A useful offhand technique is to use the artillery hold, where the rifle can recoil in the palm of the hand, a bit like an artillery piece recoiling in its gun carriage.
16. Get Insurance
Having insurance, such as that offered by BASC membership, doesn’t just give you peace of mind. Some ranges require it before you shoot, and landowners will be far more likely to offer you a permission if they see you take your shooting seriously enough to be insured.
15. Correct Set-Up
Make sure your scope is set up for you, not someone else. Ensure eye relief is just right for your needs – and don’t forget to adjust the ocular ring so the reticle appears perfectly sharp for your eyesight – not your shooting buddy’s.
14. Just Right, Not Too Tight
Don’t over-torque the screws on scope mounts, or you may crimp the scope tube and damage the erector tube inside. It’s a sure way to ruin a scope. It’s also very easy to avoid.
Make sure the mount screws are finger tight, then add a little bit of extra torque. Easy does it.
13. Flip-Ups And Bikinis
Some scopes come with bikini-style lens covers, where the caps at each end are connected by a rubber or elastic strip. These are great for storage or at the range, but not so handy for field use.
Flip-up covers are best for hunting, like those from Butler Creek and Vortex. Buy the correct diameter, and check you have enough barrel clearance when fitting the objective lens cover.
12. On The Level
When fitting a scope, you need to make sure the action and the reticle are level. You can easily verify this by using either a plumb line, or a simple cross that’s been drawn on an old target or piece of card with the help of a spirit level.

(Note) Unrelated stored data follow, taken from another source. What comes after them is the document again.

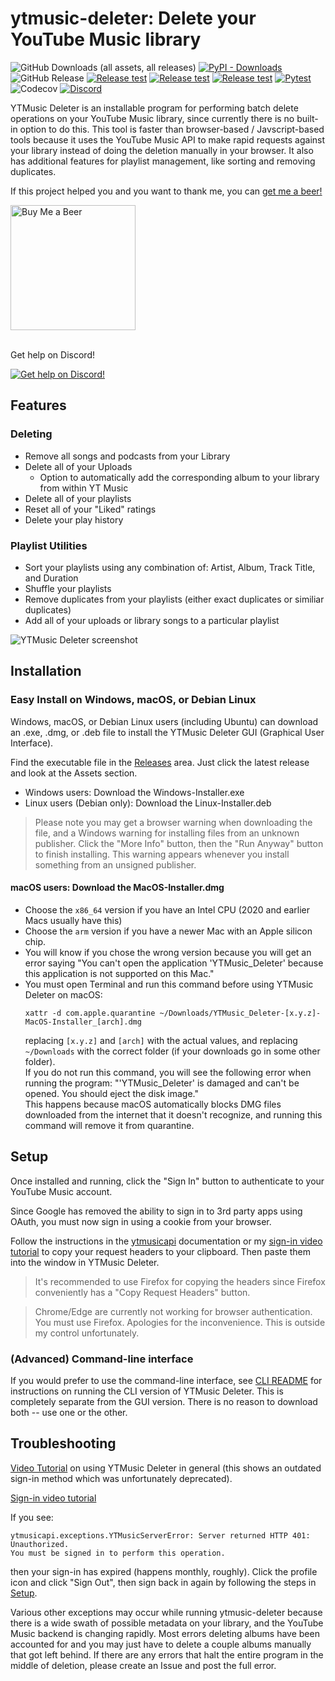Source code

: # ytmusic-deleter: Delete your YouTube Music library
![GitHub Downloads (all assets, all releases)](https://img.shields.io/github/downloads/apastel/ytmusic-deleter/total?label=.exe%20Downloads)
[![PyPI - Downloads](https://img.shields.io/pypi/dm/ytmusic-deleter?logo=pypi&logoColor=yellow&label=PyPI%20Downloads)](https://pypi.org/project/ytmusic-deleter/)
![GitHub Release](https://img.shields.io/github/v/release/apastel/ytmusic-deleter)
[![Release test](https://github.com/apastel/ytmusic-deleter/actions/workflows/build-exe.yml/badge.svg)](https://github.com/apastel/ytmusic-deleter/actions/workflows/build-exe.yml)
[![Release test](https://github.com/apastel/ytmusic-deleter/actions/workflows/build-dmg.yml/badge.svg)](https://github.com/apastel/ytmusic-deleter/actions/workflows/build-dmg.yml)
[![Release test](https://github.com/apastel/ytmusic-deleter/actions/workflows/build-deb.yml/badge.svg)](https://github.com/apastel/ytmusic-deleter/actions/workflows/build-deb.yml)
[![Pytest](https://github.com/apastel/ytmusic-deleter/actions/workflows/pytest.yml/badge.svg)](https://github.com/apastel/ytmusic-deleter/actions/workflows/pytest.yml)
![Codecov](https://img.shields.io/codecov/c/github/apastel/ytmusic-deleter?color=green)
[![Discord](https://img.shields.io/discord/1156973782741827686?logo=discord)](https://discord.gg/M9t5H8njrM)

YTMusic Deleter is an installable program for performing batch delete operations on your YouTube Music library, since
currently there is no built-in option to do this. This tool is faster than browser-based / Javscript-based tools because
it uses the YouTube Music API to make rapid requests against your library instead of doing the deletion manually in your browser.
It also has additional features for playlist management, like sorting and removing duplicates.

If this project helped you and you want to thank me, you can <a href="https://www.buymeacoffee.com/jewbix.cube">get me a beer!</a>

<a href="https://www.buymeacoffee.com/jewbix.cube" target="_blank">
  <img src="https://cdn.buymeacoffee.com/buttons/v2/default-yellow.png" alt="Buy Me a Beer" width="200">
</a>
<br><br>

Get help on Discord!

<a href="https://discord.gg/M9t5H8njrM" target="_blank">
  <img src="https://invidget.switchblade.xyz/M9t5H8njrM" alt="Get help on Discord!">
</a>


Features
--------
### Deleting
* Remove all songs and podcasts from your Library
* Delete all of your Uploads
  * Option to automatically add the corresponding album to your library from within YT Music
* Delete all of your playlists
* Reset all of your "Liked" ratings
* Delete your play history
### Playlist Utilities
* Sort your playlists using any combination of: Artist, Album, Track Title, and Duration
* Shuffle your playlists
* Remove duplicates from your playlists (either exact duplicates or similiar duplicates)
* Add all of your uploads or library songs to a particular playlist

![YTMusic Deleter screenshot](https://i.imgur.com/TVpB6xY.gif)  

## Installation
### Easy Install on Windows, macOS, or Debian Linux
Windows, macOS, or Debian Linux users (including Ubuntu) can download an .exe, .dmg, or .deb file to install the YTMusic Deleter GUI (Graphical User Interface).

Find the executable file in the [Releases](https://github.com/apastel/ytmusic-deleter/releases) area. Just click the latest release and look at the Assets section.  
* Windows users: Download the Windows-Installer.exe
* Linux users (Debian only): Download the Linux-Installer.deb
> Please note you may get a browser warning when downloading the file, and a Windows warning for installing files from an unknown publisher. Click the "More Info" button, then the "Run Anyway" button to finish installing. This warning appears whenever you install something from an unsigned publisher.
#### macOS users: Download the MacOS-Installer.dmg
  * Choose the `x86_64` version if you have an Intel CPU (2020 and earlier Macs usually have this)
  * Choose the `arm` version if you have a newer Mac with an Apple silicon chip.
  * You will know if you chose the wrong version because you will get an error saying "You can't open the application 'YTMusic_Deleter' because this application is not supported on this Mac."
  * You must open Terminal and run this command before using YTMusic Deleter on macOS:
    ```
    xattr -d com.apple.quarantine ~/Downloads/YTMusic_Deleter-[x.y.z]-MacOS-Installer_[arch].dmg
    ```
    replacing `[x.y.z]` and `[arch]` with the actual values, and replacing `~/Downloads` with the correct folder (if your downloads go in some other folder).  
    If you do not run this command, you will see the following error when running the program: "'YTMusic_Deleter' is damaged and can't be opened. You should eject the disk image."  
    This happens because macOS automatically blocks DMG files downloaded from the internet that it doesn't recognize, and running this command will remove it from quarantine.

## Setup
Once installed and running, click the "Sign In" button to authenticate to your YouTube Music account.

Since Google has removed the ability to sign in to 3rd party apps using OAuth, you must now sign in using a cookie from your browser.

Follow the instructions in the [ytmusicapi](https://ytmusicapi.readthedocs.io/en/stable/setup/browser.html#copy-authentication-headers) documentation or my [sign-in video tutorial](https://youtu.be/FZ7gaMTUYN4)
to copy your request headers to your clipboard. Then paste them into the window in YTMusic Deleter.
> It's recommended to use Firefox for copying the headers since Firefox conveniently has a "Copy Request Headers" button.

> Chrome/Edge are currently not working for browser authentication. You must use
Firefox. Apologies for the inconvenience. This is outside my control unfortunately.

### (Advanced) Command-line interface
If you would prefer to use the command-line interface, see [CLI README](ytmusic_deleter/README.md) for instructions on running the CLI version of YTMusic Deleter. This is completely separate from the GUI version. There is no reason to download both -- use one or the other.

## Troubleshooting
[Video Tutorial](https://youtu.be/oV-yLi1AW1c) on using YTMusic Deleter in general (this shows an outdated sign-in method which was unfortunately deprecated).

[Sign-in video tutorial](https://youtu.be/FZ7gaMTUYN4)

If you see:
```
ytmusicapi.exceptions.YTMusicServerError: Server returned HTTP 401: Unauthorized.
You must be signed in to perform this operation.
```
then your sign-in has expired (happens monthly, roughly). Click the profile icon and click "Sign Out", then sign back in
again by following the steps in [Setup](./README.md#setup).

Various other exceptions may occur while running ytmusic-deleter because there is a wide swath of possible metadata on your library, and the YouTube Music backend is changing rapidly. Most errors deleting albums have been accounted for and you may just have to delete a couple albums manually that got left behind. If there are any errors that halt the entire program in the middle of deletion, please create an Issue and post the full error.
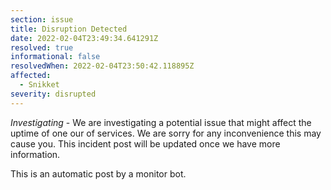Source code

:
 ```yaml
---
section: issue
title: Disruption Detected
date: 2022-02-04T23:49:34.641291Z
resolved: true
informational: false
resolvedWhen: 2022-02-04T23:50:42.118895Z
affected:
  - Snikket
severity: disrupted
---
```

*Investigating* - We are investigating a potential issue that might affect the uptime of one our of services. We are sorry for any inconvenience this may cause you. This incident post will be updated once we have more information.

This is an automatic post by a monitor bot.
        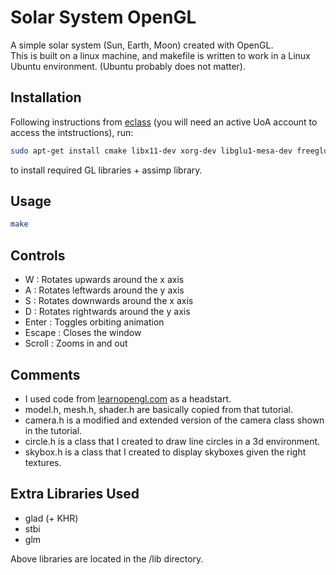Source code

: # Solar System OpenGL

A simple solar system (Sun, Earth, Moon) created with OpenGL.  
This is built on a linux machine, and makefile is written to work in a Linux Ubuntu environment. (Ubuntu probably does not matter).

## Installation

Following instructions from [eclass](https://eclass.uoa.gr/modules/document/file.php/D35/OpenGL/%CE%95%CF%81%CE%B3%CE%B1%CF%83%CF%84%CE%AE%CF%81%CE%B9%CE%B1%202019/opengl33_ubuntu1804_installation.txt) (you will need an active UoA account to access the intstructions), run:

```sh
sudo apt-get install cmake libx11-dev xorg-dev libglu1-mesa-dev freeglut3-dev libglew1.5 libglew1.5-dev libglu1-mesa libglu1-mesa-dev libgl1-mesa-glx libgl1-mesa-dev libglfw3-dev libglfw3 libassimp-dev assimp-utils
```

to install required GL libraries + assimp library.

## Usage

```sh
make
```

## Controls

* W : Rotates upwards around the x axis
* A : Rotates leftwards around the y axis
* S : Rotates downwards around the x axis
* D : Rotates rightwards around the y axis
* Enter : Toggles orbiting animation
* Escape : Closes the window
* Scroll : Zooms in and out

## Comments

* I used code from [learnopengl.com](learnopengl.com) as a headstart.
* model.h, mesh.h, shader.h are basically copied from that tutorial.
* camera.h is a modified and extended version of the camera class shown in the tutorial.
* circle.h is a class that I created to draw line circles in a 3d environment.
* skybox.h is a class that I created to display skyboxes given the right textures.

## Extra Libraries Used

* glad (+ KHR)
* stbi
* glm

Above libraries are located in the /lib directory.
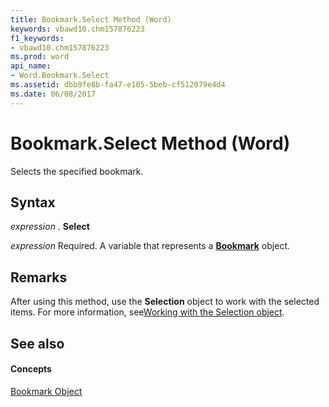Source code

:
 ```yaml
---
title: Bookmark.Select Method (Word)
keywords: vbawd10.chm157876223
f1_keywords:
- vbawd10.chm157876223
ms.prod: word
api_name:
- Word.Bookmark.Select
ms.assetid: dbb9fe8b-fa47-e105-5beb-cf512079e4d4
ms.date: 06/08/2017
---
```



# Bookmark.Select Method (Word)

Selects the specified bookmark.


## Syntax

 _expression_ . **Select**

 _expression_ Required. A variable that represents a **[Bookmark](bookmark-object-word.md)** object.


## Remarks

After using this method, use the  **Selection** object to work with the selected items. For more information, see[Working with the Selection object](http://msdn.microsoft.com/library/a1ef7e48-5a0f-d278-4b67-7b96f4e24052%28Office.15%29.aspx).


## See also


#### Concepts


[Bookmark Object](bookmark-object-word.md)

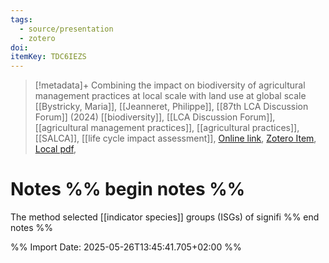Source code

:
 ```yaml
---
tags:
  - source/presentation
  - zotero
doi: 
itemKey: TDC6IEZS
---
```

>[!metadata]+
> Combining the impact on biodiversity of agricultural management practices at local scale with land use at global scale
> [[Bystricky, Maria]], [[Jeanneret, Philippe]], 
> [[87th LCA Discussion Forum]] (2024)
> [[biodiversity]], [[LCA Discussion Forum]], [[agricultural management practices]], [[agricultural practices]], [[SALCA]], [[life cycle impact assessment]], 
> [Online link](https://lca-forum.ch/fileadmin/generic_lib/Resources/Public/Downloads/DF87/5_LCA-DF_Bystricky_SALCA-BD.pdf), [Zotero Item](zotero://select/library/items/TDC6IEZS), [Local pdf](file://C:/Users/aburg/Documents/references/zotero/storage/XXC97KGN/Bystricky_Combiningimpact.pdf), 

# Notes %% begin notes %%
The method selected [[indicator species]] groups (ISGs) of signifi
%% end notes %%




%% Import Date: 2025-05-26T13:45:41.705+02:00 %%
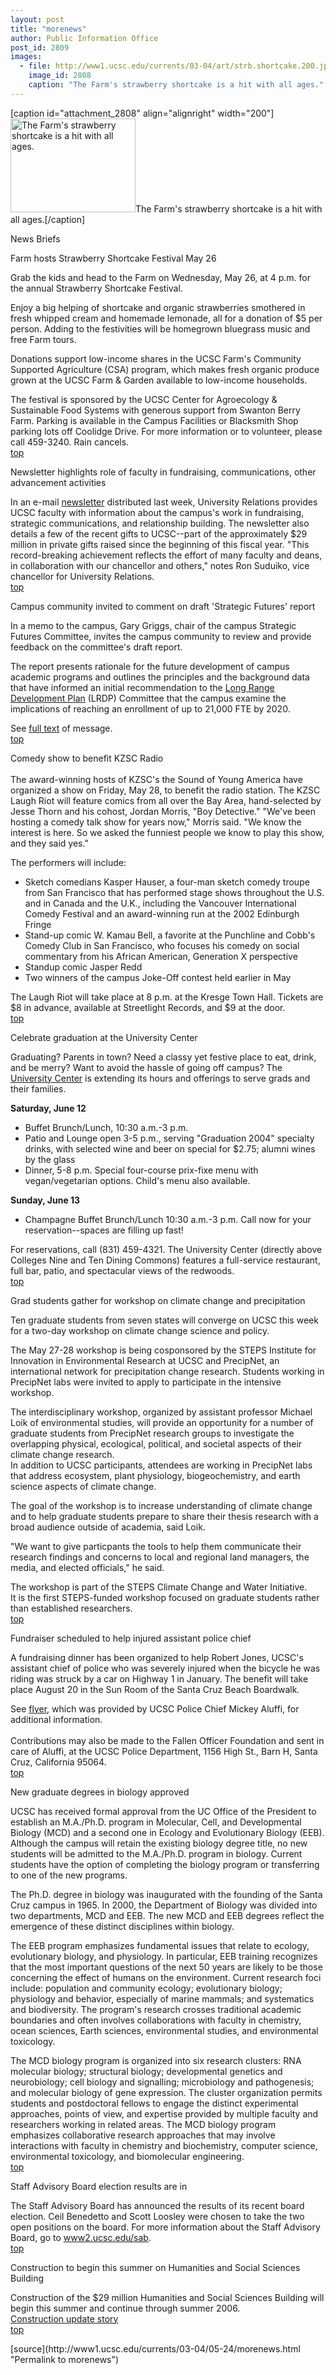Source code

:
```yaml
---
layout: post
title: "morenews"
author: Public Information Office
post_id: 2809
images:
  - file: http://www1.ucsc.edu/currents/03-04/art/strb.shortcake.200.jpg
    image_id: 2808
    caption: "The Farm's strawberry shortcake is a hit with all ages."
---
```


[caption id="attachment_2808" align="alignright" width="200"]<a href="http://localhost/mysite/wp-content/uploads/2004/05/strb.shortcake.200.jpg"><img class="size-full wp-image-2808" src="http://localhost/mysite/wp-content/uploads/2004/05/strb.shortcake.200.jpg" alt="The Farm's strawberry shortcake is a hit with all ages." width="200" height="150" /></a>The Farm's strawberry shortcake is a hit with all ages.[/caption]
<p class="pagehead">
  News Briefs
</p>
<p class="sectionhead">
  <a name="strawberry" id="strawberry"></a>Farm hosts Strawberry Shortcake Festival May 26
</p>
<p>
  Grab the kids and head to the Farm on Wednesday, May 26, at 4 p.m. for the annual Strawberry Shortcake Festival.<br>
</p>
<p>
  Enjoy a big helping of shortcake and organic strawberries smothered in fresh whipped cream and homemade lemonade, all for a donation of $5 per person. Adding to the festivities will be homegrown bluegrass music and free Farm tours.<br>
</p>
<p>
  Donations support low-income shares in the UCSC Farm's Community Supported Agriculture (CSA) program, which makes fresh organic produce grown at the UCSC Farm &amp; Garden available to low-income households.<br>
</p>
<p>
  The festival is sponsored by the UCSC Center for Agroecology &amp; Sustainable Food Systems with generous support from Swanton Berry Farm. Parking is available in the Campus Facilities or Blacksmith Shop parking lots off Coolidge Drive. For more information or to volunteer, please call 459-3240. Rain cancels.<br>
  <a href="#strawberry">top</a>
</p>
<p>
  <span class="sectionhead"><a name="newsletter" id="newsletter"></a>Newsletter highlights role of faculty in fundraising, communications, other advancement activities</span><br>
</p>
<p>
  In an e-mail <a href="http://urelations.ucsc.edu/faculty_newsletters/05-04.html">newsletter</a> distributed last week, University Relations provides UCSC faculty with information about the campus's work in fundraising, strategic communications, and relationship building. The newsletter also details a few of the recent gifts to UCSC--part of the approximately $29 million in private gifts raised since the beginning of this fiscal year. "This record-breaking achievement reflects the effort of many faculty and deans, in collaboration with our chancellor and others," notes Ron Suduiko, vice chancellor for University Relations.<br>
  <a href="#strawberry">top</a>
</p>
<p class="sectionhead">
  <a name="report" id="report"></a>Campus community invited to comment on draft 'Strategic Futures' report
</p>
<p>
  In a memo to the campus, Gary Griggs, chair of the campus Strategic Futures Committee, invites the campus community to review and provide feedback on the committee's draft report.
</p>
<p>
  The report presents rationale for the future development of campus academic programs and outlines the principles and the background data that have informed an initial recommendation to the <a href="http://planning.ucsc.edu/lrdp/">Long Range Development Plan</a> (LRDP) Committee that the campus examine the implications of reaching an enrollment of up to 21,000 FTE by 2020.
</p>
<p>
  See <a href="http://www.ucsc.edu/news_events/messages/03-04/05-21.sfc.html">full text</a> of message.<br>
  <a href="#strawberry">top</a>
</p>
<p>
  <span class="sectionhead"><a name="comedy" id="comedy"></a>Comedy show to benefit KZSC Radio<br>
  <br></span> The award-winning hosts of KZSC's the Sound of Young America have organized a show on Friday, May 28, to benefit the radio station. The KZSC Laugh Riot will feature comics from all over the Bay Area, hand-selected by Jesse Thorn and his cohost, Jordan Morris, "Boy Detective." "We've been hosting a comedy talk show for years now," Morris said. "We know the interest is here. So we asked the funniest people we know to play this show, and they said yes."
</p>
<p>
  The performers will include:
</p>
<ul>
  <li>Sketch comedians Kasper Hauser, a four-man sketch comedy troupe from San Francisco that has performed stage shows throughout the U.S. and in Canada and the U.K., including the Vancouver International Comedy Festival and an award-winning run at the 2002 Edinburgh Fringe<br>
  </li>
  <li>Stand-up comic W. Kamau Bell, a favorite at the Punchline and Cobb's Comedy Club in San Francisco, who focuses his comedy on social commentary from his African American, Generation X perspective<br>
  </li>
  <li>Standup comic Jasper Redd
  </li>
  <li>Two winners of the campus Joke-Off contest held earlier in May<br>
  </li>
</ul>
<p>
  The Laugh Riot will take place at 8 p.m. at the Kresge Town Hall. Tickets are $8 in advance, available at Streetlight Records, and $9 at the door.<br>
  <a href="#strawberry">top</a><br>
</p>
<p class="sectionhead">
  <a name="ucenter" id="ucenter"></a>Celebrate graduation at the University Center
</p>
<p>
  Graduating? Parents in town? Need a classy yet festive place to eat, drink, and be merry? Want to avoid the hassle of going off campus? The <a href="http://ucenter.ucsc.edu">University Center</a> is extending its hours and offerings to serve grads and their families.
</p>
<p>
  <b>Saturday, June 12</b>
</p>
<ul>
  <li>Buffet Brunch/Lunch, 10:30 a.m.-3 p.m.
  </li>
  <li>Patio and Lounge open 3-5 p.m., serving "Graduation 2004" specialty drinks, with selected wine and beer on special for $2.75; alumni wines by the glass
  </li>
  <li>Dinner, 5-8 p.m. Special four-course prix-fixe menu with vegan/vegetarian options. Child's menu also available.
  </li>
</ul>
<p>
  <b>Sunday, June 13</b>
</p>
<ul>
  <li>Champagne Buffet Brunch/Lunch 10:30 a.m.-3 p.m. Call now for your reservation--spaces are filling up fast!<br>
  </li>
</ul>
<p>
  For reservations, call (831) 459-4321. The University Center (directly above Colleges Nine and Ten Dining Commons) features a full-service restaurant, full bar, patio, and spectacular views of the redwoods.<br>
  <a href="#strawberry">top</a>
</p>
<p class="sectionhead">
  <span class="sectionhead"><a name="climate" id="climate"></a>Grad students gather for workshop on climate change and precipitation</span><br>
</p>
<p>
  Ten graduate students from seven states will converge on UCSC this week for a two-day workshop on climate change science and policy.<br>
</p>
<p>
  The May 27-28 workshop is being cosponsored by the STEPS Institute for Innovation in Environmental Research at UCSC and PrecipNet, an international network for precipitation change research. Students working in PrecipNet labs were invited to apply to participate in the intensive workshop.<br>
</p>
<p>
  The interdisciplinary workshop, organized by assistant professor Michael Loik of environmental studies, will provide an opportunity for a number of graduate students from PrecipNet research groups to investigate the overlapping physical, ecological, political, and societal aspects of their climate change research.<br>
  In addition to UCSC participants, attendees are working in PrecipNet labs that address ecosystem, plant physiology, biogeochemistry, and earth science aspects of climate change.<br>
</p>
<p>
  The goal of the workshop is to increase understanding of climate change and to help graduate students prepare to share their thesis research with a broad audience outside of academia, said Loik.<br>
</p>
<p>
  "We want to give particpants the tools to help them communicate their research findings and concerns to local and regional land managers, the media, and elected officials," he said.<br>
</p>
<p>
  The workshop is part of the STEPS Climate Change and Water Initiative.<br>
  It is the first STEPS-funded workshop focused on graduate students rather than established researchers.<br>
  <a href="#strawberry">top</a>
</p>
<p>
  <span class="sectionhead"><a name="fundraiser" id="fundraiser"></a>Fundraiser scheduled to help injured assistant police chief</span><br>
</p>
<p>
  A fundraising dinner has been organized to help Robert Jones, UCSC's assistant chief of police who was severely injured when the bicycle he was riding was struck by a car on Highway 1 in January. The benefit will take place August 20 in the Sun Room of the Santa Cruz Beach Boardwalk.
</p>
<p>
  See <a href="http://currents.ucsc.edu/03-04/art/jones.04-05-24.jpg">flyer,</a> which was provided by UCSC Police Chief Mickey Aluffi, for additional information.<br>
  <br>
  Contributions may also be made to the Fallen Officer Foundation and sent in care of Aluffi, at the UCSC Police Department, 1156 High St., Barn H, Santa Cruz, California 95064.<br>
  <a href="#strawberry">top</a>
</p>
<p>
  <span class="sectionhead"><a name="biology" id="biology"></a>New graduate degrees in biology approved</span><br>
</p>
<p>
  UCSC has received formal approval from the UC Office of the President to establish an M.A./Ph.D. program in Molecular, Cell, and Developmental Biology (MCD) and a second one in Ecology and Evolutionary Biology (EEB).<br>
  Although the campus will retain the existing biology degree title, no new students will be admitted to the M.A./Ph.D. program in biology. Current students have the option of completing the biology program or transferring to one of the new programs.<br>
</p>
<p>
  The Ph.D. degree in biology was inaugurated with the founding of the Santa Cruz campus in 1965. In 2000, the Department of Biology was divided into two departments, MCD and EEB. The new MCD and EEB degrees reflect the emergence of these distinct disciplines within biology.<br>
</p>
<p>
  The EEB program emphasizes fundamental issues that relate to ecology, evolutionary biology, and physiology. In particular, EEB training recognizes that the most important questions of the next 50 years are likely to be those concerning the effect of humans on the environment. Current research foci include: population and community ecology; evolutionary biology; physiology and behavior, especially of marine mammals; and systematics and biodiversity. The program's research crosses traditional academic boundaries and often involves collaborations with faculty in chemistry, ocean sciences, Earth sciences, environmental studies, and environmental toxicology.<br>
</p>
<p>
  The MCD biology program is organized into six research clusters: RNA molecular biology; structural biology; developmental genetics and neurobiology; cell biology and signalling; microbiology and pathogenesis; and molecular biology of gene expression. The cluster organization permits students and postdoctoral fellows to engage the distinct experimental approaches, points of view, and expertise provided by multiple faculty and researchers working in related areas. The MCD biology program emphasizes collaborative research approaches that may involve interactions with faculty in chemistry and biochemistry, computer science, environmental toxicology, and biomolecular engineering.<br>
  <a href="#strawberry">top</a>
</p>
<p class="sectionhead">
  <a name="results" id="results"></a>Staff Advisory Board election results are in
</p>
<p>
  The Staff Advisory Board has announced the results of its recent board election. Ceil Benedetto and Scott Loosley were chosen to take the two open positions on the board. For more information about the Staff Advisory Board, go to <a href="http://www2.ucsc.edu/sab">www2.ucsc.edu/sab</a>.<br>
  <a href="#strawberry">top</a><br>
</p>
<p class="sectionhead">
  <a name="construction" id="construction"></a>Construction to begin this summer on Humanities and Social Sciences Building
</p>
<p>
  Construction of the $29 million Humanities and Social Sciences Building will begin this summer and continue through summer 2006.<br>
  <a href="http://www.ucsc.edu/about/construction_plans.html">Construction update story</a><a href="http://www2.ucsc.edu/ppc/"><br></a><a href="#strawberry">top</a><br>
</p>
<p>

</p>
[source](http://www1.ucsc.edu/currents/03-04/05-24/morenews.html "Permalink to morenews")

11. Don’t Stretch Your CO2
Don’t try to squeeze too many shots from a CO2 capsule. It’s easy to get carried away when the action’s coming thick and fast, but it’s far better to shoot conservatively.
Accuracy will seriously suffer, and you run the risk of getting a BB or pellet stuck in the barrel, or the gun not cycling properly if it’s a blowback. When your gun nears its limit, just stop firing, stick in a new capsule and carry on with the fun.